Aktuelle Meldung vom: 19.06.2020

Absage und Verschiebung der für den 1. - 4. Oktober 2020 geplanten ibg-Jahrestagung

 

Gestern, am 15. Juni 2020, hat der Vorstand der ibg beschlossen, die für den 1. - 4. 10. 2020 in Haus Hainstein / Eisenach geplante Jahrestagung abzusagen und auf den 9. - 12. 9. 2021 zu verschieben. Sie soll dann wiederum in Haus Hainstein stattfinden.

Diese Entscheidung zu treffen ist nicht leicht gefallen. In dieser für uns alle unklaren und unübersichtlichen Lage, in der wir uns nun schon seit Wochen, ja schon seit Monaten Corona-bedingt befinden und wohl noch auf lange Sicht befinden werden, sind so viele gesellschaftliche Faktoren und Umstände zu berücksichtigen, die sich kaum, eigentlich gar nicht solide bis zum Oktober oder bis Jahresende in ihrer Entwicklung „hochrechnen“ lassen. Und auch so viele ganz persönliche Sorgen und Unsicherheiten haben uns umgetrieben und tun es noch, dass es sehr schwer ist, jetzt mit selbstverständlicher Gewissheit das objektiv Richtige zu tun. Aber um der Planungssicherheit willen hat der Vorstand diese Entscheidung nach reiflicher Überlegung aufgrund der gegenwärtigen Faktenlage und der zu erwartenden Umstände nun getroffen.
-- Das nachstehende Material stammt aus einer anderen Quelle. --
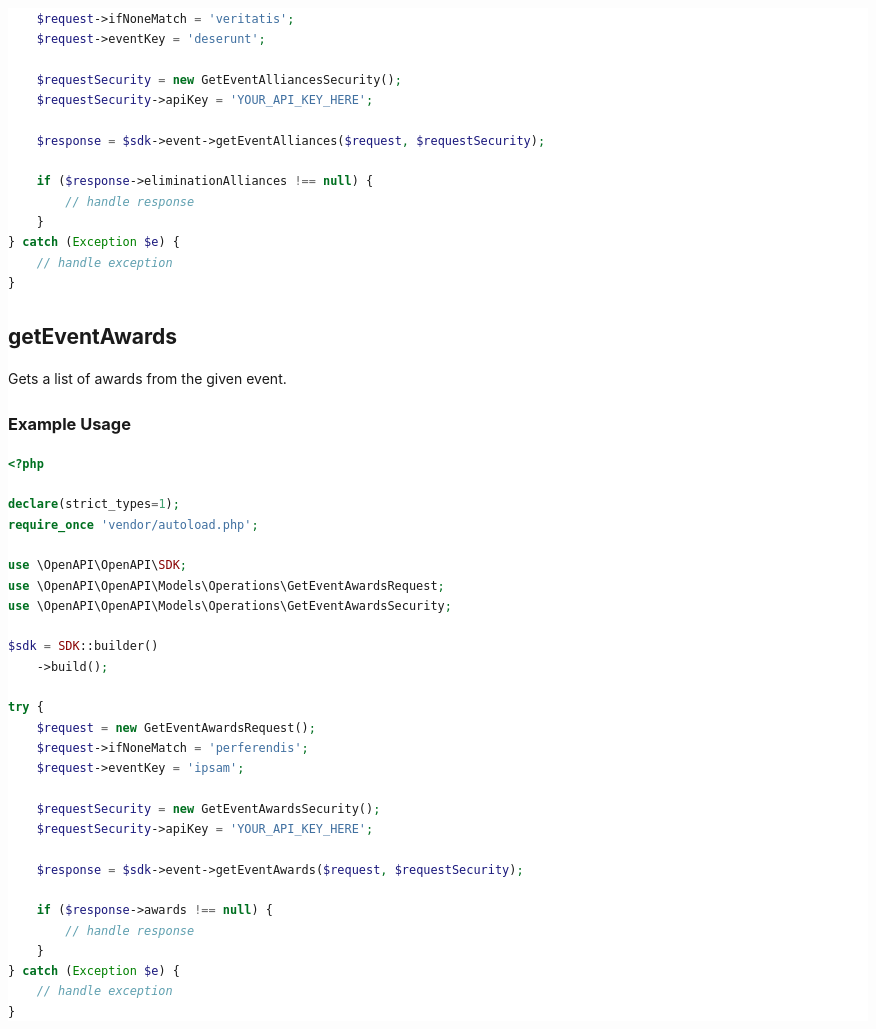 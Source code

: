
 ```php
    $request->ifNoneMatch = 'veritatis';
    $request->eventKey = 'deserunt';

    $requestSecurity = new GetEventAlliancesSecurity();
    $requestSecurity->apiKey = 'YOUR_API_KEY_HERE';

    $response = $sdk->event->getEventAlliances($request, $requestSecurity);

    if ($response->eliminationAlliances !== null) {
        // handle response
    }
} catch (Exception $e) {
    // handle exception
}
```

## getEventAwards

Gets a list of awards from the given event.

### Example Usage

```php
<?php

declare(strict_types=1);
require_once 'vendor/autoload.php';

use \OpenAPI\OpenAPI\SDK;
use \OpenAPI\OpenAPI\Models\Operations\GetEventAwardsRequest;
use \OpenAPI\OpenAPI\Models\Operations\GetEventAwardsSecurity;

$sdk = SDK::builder()
    ->build();

try {
    $request = new GetEventAwardsRequest();
    $request->ifNoneMatch = 'perferendis';
    $request->eventKey = 'ipsam';

    $requestSecurity = new GetEventAwardsSecurity();
    $requestSecurity->apiKey = 'YOUR_API_KEY_HERE';

    $response = $sdk->event->getEventAwards($request, $requestSecurity);

    if ($response->awards !== null) {
        // handle response
    }
} catch (Exception $e) {
    // handle exception
}
```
Glücklich über diese Entscheidung, auch wenn sie unserer Überzeugung nach in dieser Lage die richtige ist, kann man nicht sein. Es ist traurig, dass unsere geplante Tagung - wie so viele andere auch - nun für dieses Jahr ausfällt und ins nächste Jahr verlegt wird. Besonders traurig für diejenigen, die sich in engagierter Weise mit kreativen Ideen, Vorschlägen und Bereitschaft zur Übernahme von Aufgaben unterschiedlichster Art eingesetzt haben, dass die Tagung gelingen kann. Aber es wird davon nichts verloren gehen, denn die Tagung soll ja und wird auch unter demselben Titel und mit denselben Inhalten stattfinden, nur eben im nächsten Jahr. Darauf können wir uns jetzt schon freuen, und auch in dieser Vorfreude sind und bleiben wir alle miteinander verbunden.
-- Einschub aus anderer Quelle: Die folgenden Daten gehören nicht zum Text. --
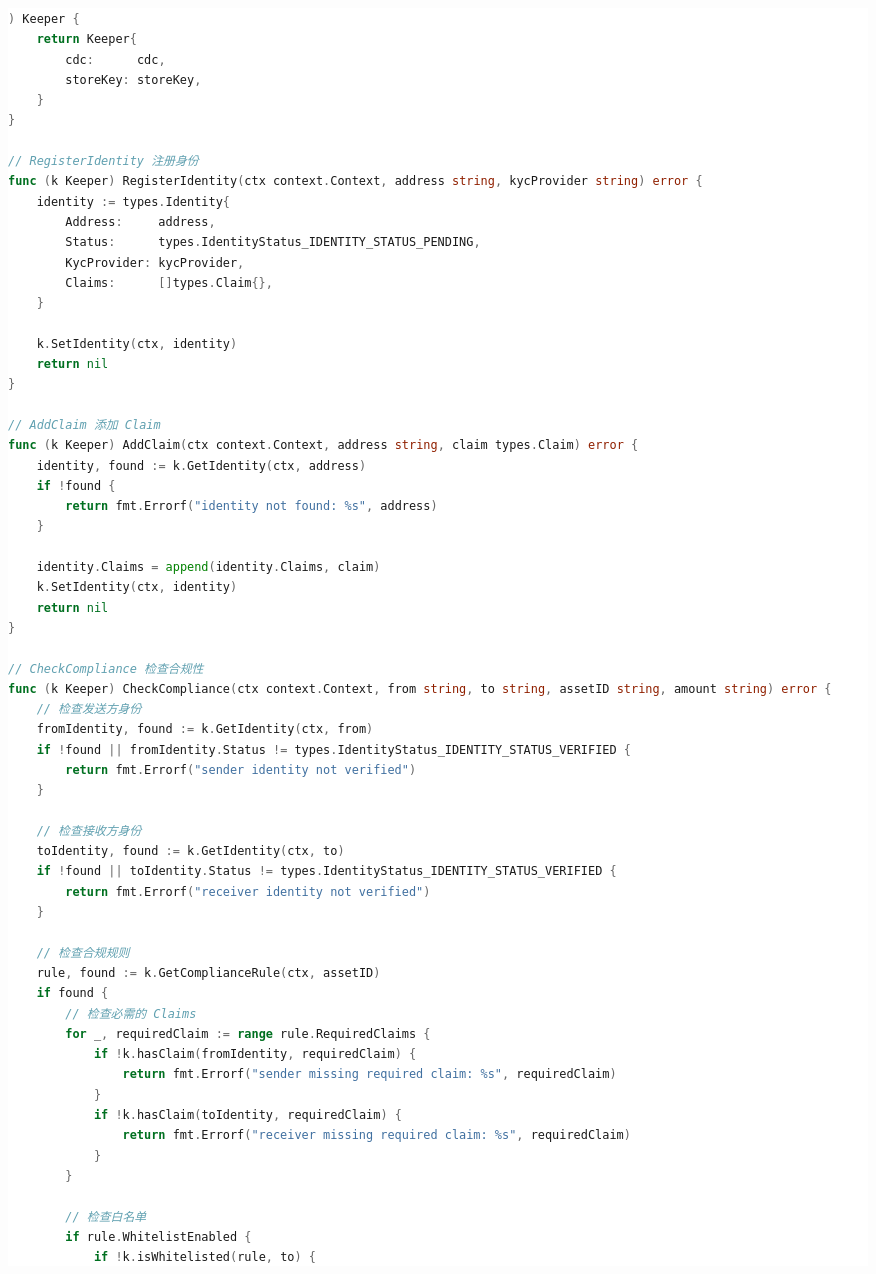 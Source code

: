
 ```go
) Keeper {
    return Keeper{
        cdc:      cdc,
        storeKey: storeKey,
    }
}

// RegisterIdentity 注册身份
func (k Keeper) RegisterIdentity(ctx context.Context, address string, kycProvider string) error {
    identity := types.Identity{
        Address:     address,
        Status:      types.IdentityStatus_IDENTITY_STATUS_PENDING,
        KycProvider: kycProvider,
        Claims:      []types.Claim{},
    }

    k.SetIdentity(ctx, identity)
    return nil
}

// AddClaim 添加 Claim
func (k Keeper) AddClaim(ctx context.Context, address string, claim types.Claim) error {
    identity, found := k.GetIdentity(ctx, address)
    if !found {
        return fmt.Errorf("identity not found: %s", address)
    }

    identity.Claims = append(identity.Claims, claim)
    k.SetIdentity(ctx, identity)
    return nil
}

// CheckCompliance 检查合规性
func (k Keeper) CheckCompliance(ctx context.Context, from string, to string, assetID string, amount string) error {
    // 检查发送方身份
    fromIdentity, found := k.GetIdentity(ctx, from)
    if !found || fromIdentity.Status != types.IdentityStatus_IDENTITY_STATUS_VERIFIED {
        return fmt.Errorf("sender identity not verified")
    }

    // 检查接收方身份
    toIdentity, found := k.GetIdentity(ctx, to)
    if !found || toIdentity.Status != types.IdentityStatus_IDENTITY_STATUS_VERIFIED {
        return fmt.Errorf("receiver identity not verified")
    }

    // 检查合规规则
    rule, found := k.GetComplianceRule(ctx, assetID)
    if found {
        // 检查必需的 Claims
        for _, requiredClaim := range rule.RequiredClaims {
            if !k.hasClaim(fromIdentity, requiredClaim) {
                return fmt.Errorf("sender missing required claim: %s", requiredClaim)
            }
            if !k.hasClaim(toIdentity, requiredClaim) {
                return fmt.Errorf("receiver missing required claim: %s", requiredClaim)
            }
        }

        // 检查白名单
        if rule.WhitelistEnabled {
            if !k.isWhitelisted(rule, to) {
```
Schade, ja traurig ist natürlich auch, dass wir durch diese Verschiebung eine bewährte und lieb gewordene Tradition der bisher eben jährlich statt gefundenen Jahrestagung nun - mit Blick auf die Erinnerung und das Gedenken an Dietrich Bonhoeffers Ermordung in Flossenbürg vor 75 Jahren - ausgerechnet in diesem Jahr diese Tradition, diese Kontinuität unterbrechen müssen. Aber wir sind sicher, dass uns diese Unterbrechung nicht nachhaltig belasten und aus dem Tritt bringen wird. Diskontinuitäten und Unverfügbarkeiten,  - ohne sie schönreden zu wollen - gehören wohl auch unvermeidlich zu unserem (Christen-) Leben dazu.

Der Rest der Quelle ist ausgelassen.